In conclusion, evaluation of intra-PBMC HCV RNA infection is crucial for diagnosing OCIs, evaluating post-infection sequelae in RNA seronegative naïve patients, and addressing the probability of viral RNA serologic relapse.
Abbreviations
- COCIs:
cryptogenic occult HCV infection
- DAA:
direct-acting antiviral
- HCC:
hepatocellular carcinoma
- HCV:
hepatitis C virus
- OCIs:
occult HCV infections
- PBMCs:
peripheral blood mononuclear cells
- RAVs:
resistance-associated variants
- SCSD:
serum HCV spontaneous disappearance
- SEOCIs:
secondary experienced occult HCV infections
- SNOCIs:
secondary naïve occult HCV infection
- SRT:
single-step reverse transcription
- SVR:
sustained virologic response
Declarations
Acknowledgement
Financial support for this study was provided by the Faculty of Medicine at Al-Azhar University, National Research Center (Cairo, Egypt) and by the Academy of Scientific Research and Technology Development Fund (Grant No. 3365, to Mostafa K El-Awady).

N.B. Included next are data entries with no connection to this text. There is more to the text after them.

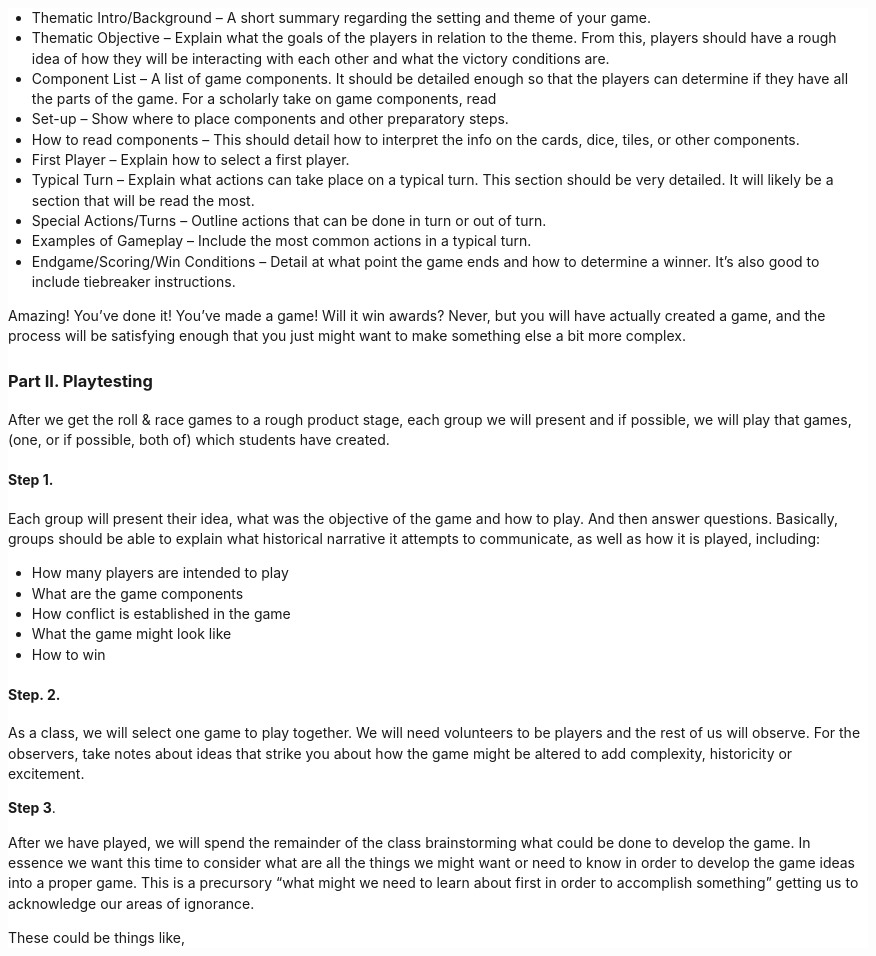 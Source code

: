 * Thematic Intro/Background – A short summary regarding the setting and theme of your game.
* Thematic Objective – Explain what the goals of the players in relation to the theme. From this, players should have a rough idea of how they will be interacting with each other and what the victory conditions are.
* Component List – A list of game components. It should be detailed enough so that the players can determine if they have all the parts of the game. For a scholarly take on game components, read&#x20;
* Set-up – Show where to place components and other preparatory steps.
* How to read components – This should detail how to interpret the info on the cards, dice, tiles, or other components.
* First Player – Explain how to select a first player.
* Typical Turn – Explain what actions can take place on a typical turn. This section should be very detailed. It will likely be a section that will be read the most.
* Special Actions/Turns – Outline actions that can be done in turn or out of turn.
* Examples of Gameplay – Include the most common actions in a typical turn.
* Endgame/Scoring/Win Conditions – Detail at what point the game ends and how to determine a winner. It’s also good to include tiebreaker instructions.

Amazing! You’ve done it! You’ve made a game! Will it win awards? Never, but you will have actually created a game, and the process will be satisfying enough that you just might want to make something else a bit more complex.

### Part II. Playtesting

After we get the roll & race games to a rough product stage, each group we will present and if possible, we will play that games, (one, or if possible, both of) which students have created.

#### Step 1.

Each group will present their idea, what was the objective of the game and how to play. And then answer questions. Basically, groups should be able to explain what historical narrative it attempts to communicate, as well as how it is played, including:

* How many players are intended to play
* What are the game components
* How conflict is established in the game
* What the game might look like
* How to win

#### Step. 2.

As a class, we will select one game to play together. We will need volunteers to be players and the rest of us will observe. For the observers, take notes about ideas that strike you about how the game might be altered to add complexity, historicity or excitement.&#x20;

**Step 3**.&#x20;

After we have played, we will spend the remainder of the class brainstorming what could be done to develop the game. In essence we want this time to consider what are all the things we might want or need to know in order to develop the game ideas into a proper game. This is a precursory “what might we need to learn about first in order to accomplish something” getting us to acknowledge our areas of ignorance.&#x20;

&#x20;These could be things like,&#x20;
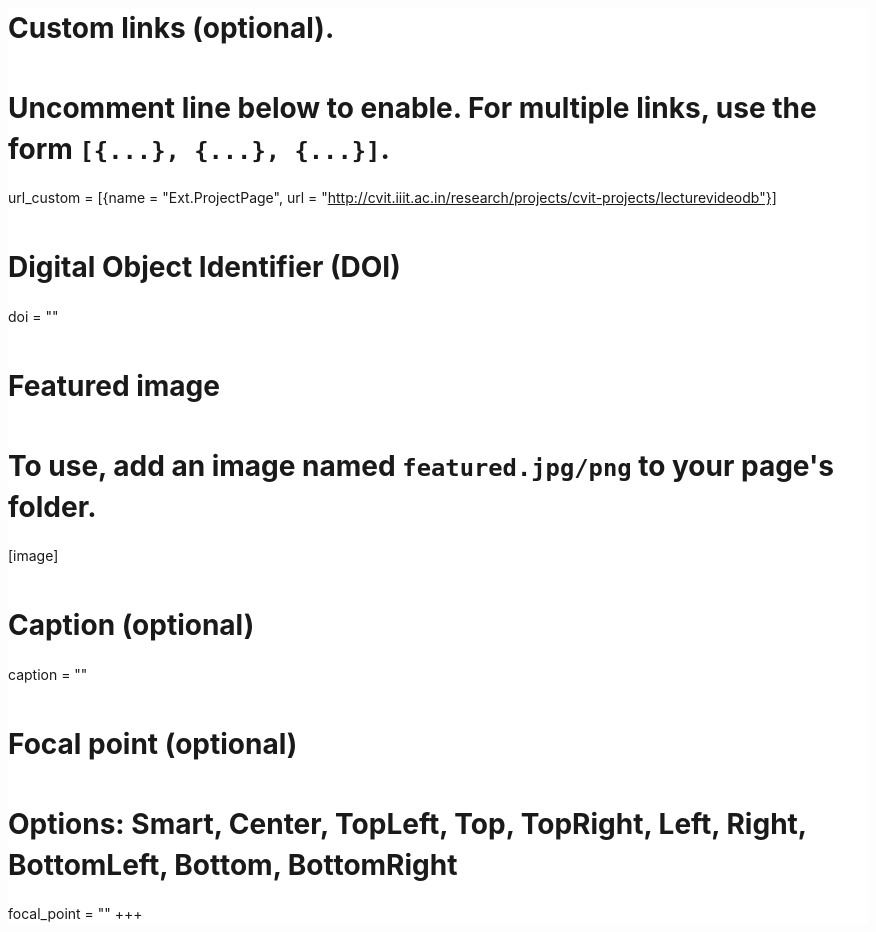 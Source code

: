 # Custom links (optional).
#   Uncomment line below to enable. For multiple links, use the form `[{...}, {...}, {...}]`.
url_custom = [{name = "Ext.ProjectPage", url = "http://cvit.iiit.ac.in/research/projects/cvit-projects/lecturevideodb"}]

# Digital Object Identifier (DOI)
doi = ""

# Featured image
# To use, add an image named `featured.jpg/png` to your page's folder. 
[image]
  # Caption (optional)
  caption = ""

  # Focal point (optional)
  # Options: Smart, Center, TopLeft, Top, TopRight, Left, Right, BottomLeft, Bottom, BottomRight
  focal_point = ""
+++
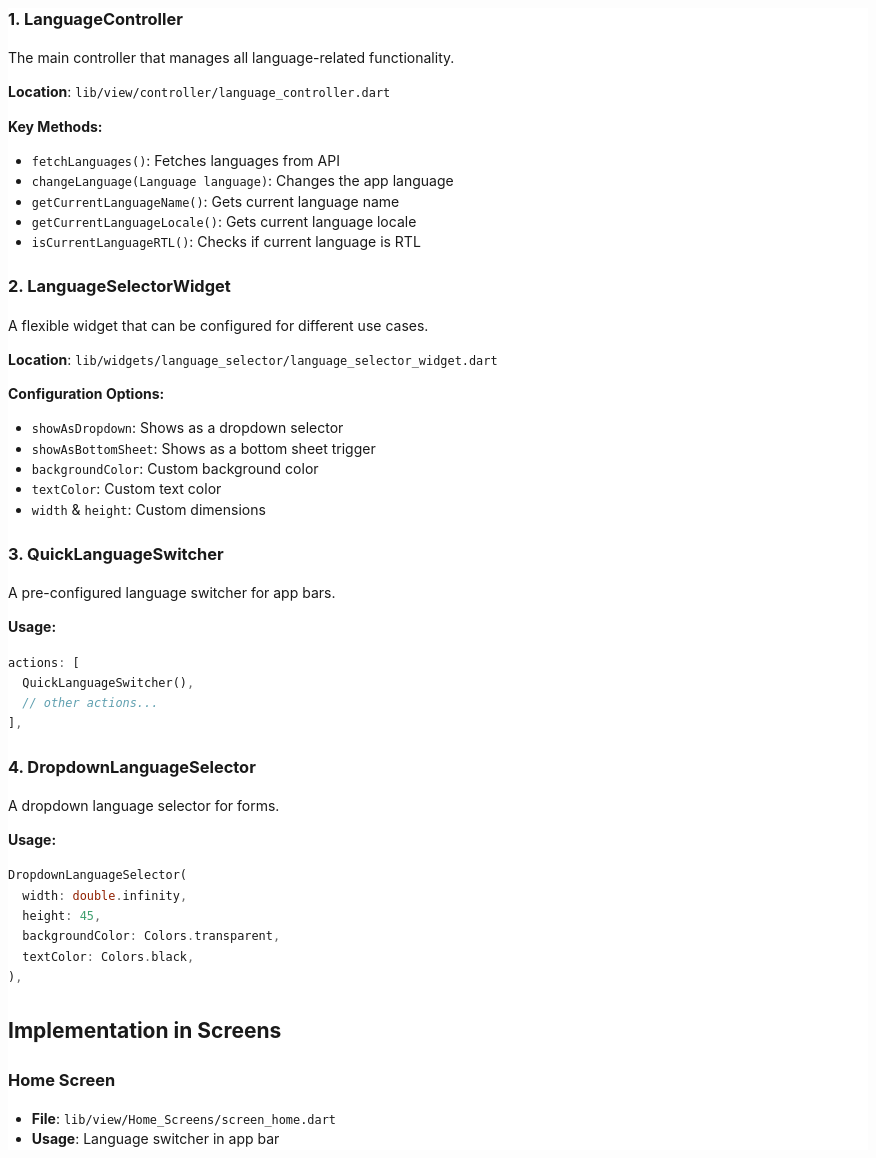 ### 1. LanguageController

The main controller that manages all language-related functionality.

**Location**: `lib/view/controller/language_controller.dart`

**Key Methods:**
- `fetchLanguages()`: Fetches languages from API
- `changeLanguage(Language language)`: Changes the app language
- `getCurrentLanguageName()`: Gets current language name
- `getCurrentLanguageLocale()`: Gets current language locale
- `isCurrentLanguageRTL()`: Checks if current language is RTL

### 2. LanguageSelectorWidget

A flexible widget that can be configured for different use cases.

**Location**: `lib/widgets/language_selector/language_selector_widget.dart`

**Configuration Options:**
- `showAsDropdown`: Shows as a dropdown selector
- `showAsBottomSheet`: Shows as a bottom sheet trigger
- `backgroundColor`: Custom background color
- `textColor`: Custom text color
- `width` & `height`: Custom dimensions

### 3. QuickLanguageSwitcher

A pre-configured language switcher for app bars.

**Usage:**
```dart
actions: [
  QuickLanguageSwitcher(),
  // other actions...
],
```

### 4. DropdownLanguageSelector

A dropdown language selector for forms.

**Usage:**
```dart
DropdownLanguageSelector(
  width: double.infinity,
  height: 45,
  backgroundColor: Colors.transparent,
  textColor: Colors.black,
),
```

## Implementation in Screens

### Home Screen
- **File**: `lib/view/Home_Screens/screen_home.dart`
- **Usage**: Language switcher in app bar
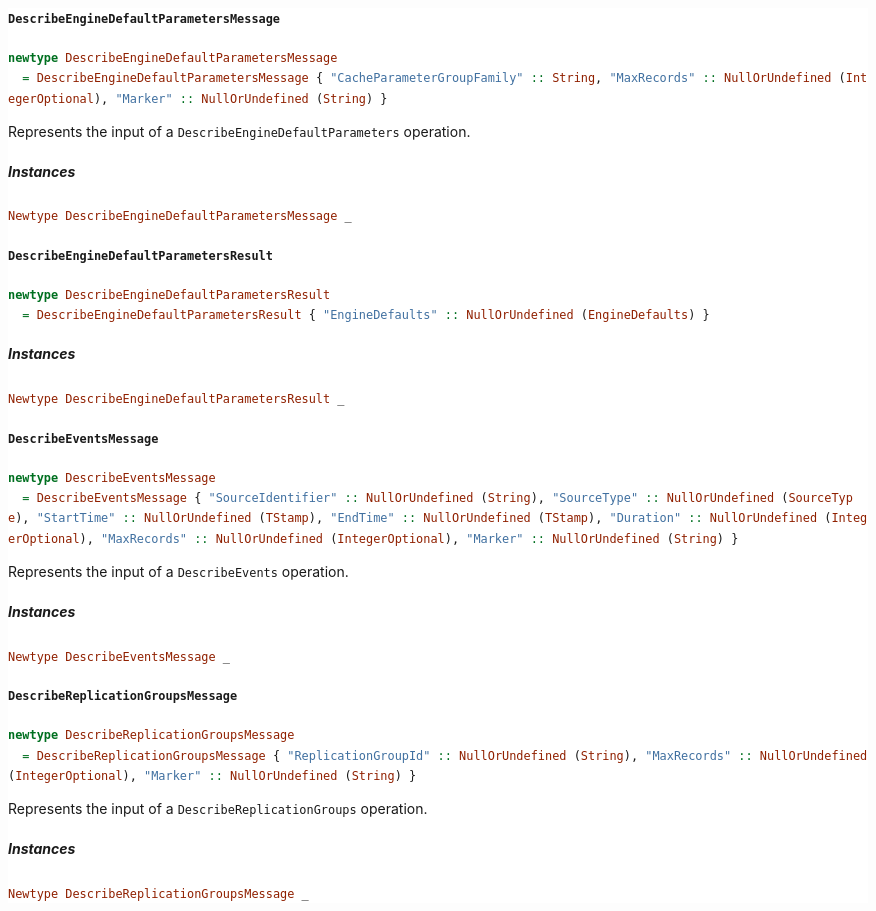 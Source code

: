 #### `DescribeEngineDefaultParametersMessage`

``` purescript
newtype DescribeEngineDefaultParametersMessage
  = DescribeEngineDefaultParametersMessage { "CacheParameterGroupFamily" :: String, "MaxRecords" :: NullOrUndefined (IntegerOptional), "Marker" :: NullOrUndefined (String) }
```

<p>Represents the input of a <code>DescribeEngineDefaultParameters</code> operation.</p>

##### Instances
``` purescript
Newtype DescribeEngineDefaultParametersMessage _
```

#### `DescribeEngineDefaultParametersResult`

``` purescript
newtype DescribeEngineDefaultParametersResult
  = DescribeEngineDefaultParametersResult { "EngineDefaults" :: NullOrUndefined (EngineDefaults) }
```

##### Instances
``` purescript
Newtype DescribeEngineDefaultParametersResult _
```

#### `DescribeEventsMessage`

``` purescript
newtype DescribeEventsMessage
  = DescribeEventsMessage { "SourceIdentifier" :: NullOrUndefined (String), "SourceType" :: NullOrUndefined (SourceType), "StartTime" :: NullOrUndefined (TStamp), "EndTime" :: NullOrUndefined (TStamp), "Duration" :: NullOrUndefined (IntegerOptional), "MaxRecords" :: NullOrUndefined (IntegerOptional), "Marker" :: NullOrUndefined (String) }
```

<p>Represents the input of a <code>DescribeEvents</code> operation.</p>

##### Instances
``` purescript
Newtype DescribeEventsMessage _
```

#### `DescribeReplicationGroupsMessage`

``` purescript
newtype DescribeReplicationGroupsMessage
  = DescribeReplicationGroupsMessage { "ReplicationGroupId" :: NullOrUndefined (String), "MaxRecords" :: NullOrUndefined (IntegerOptional), "Marker" :: NullOrUndefined (String) }
```

<p>Represents the input of a <code>DescribeReplicationGroups</code> operation.</p>

##### Instances
``` purescript
Newtype DescribeReplicationGroupsMessage _
```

A grant from Alexion Corp. and the Herman Lopata Chair in Hepatitis Research is gratefully acknowledged.
Conflict of interest
The authors have no conflict of interests related to this publication.
Authors’ contributions
Responsible for study design, patient management, data analysis, and writing of the manuscript (MDAA), recruited patients, revised and formatted the manuscript, and performed the virological investigation (SAE, GYW, MKEA).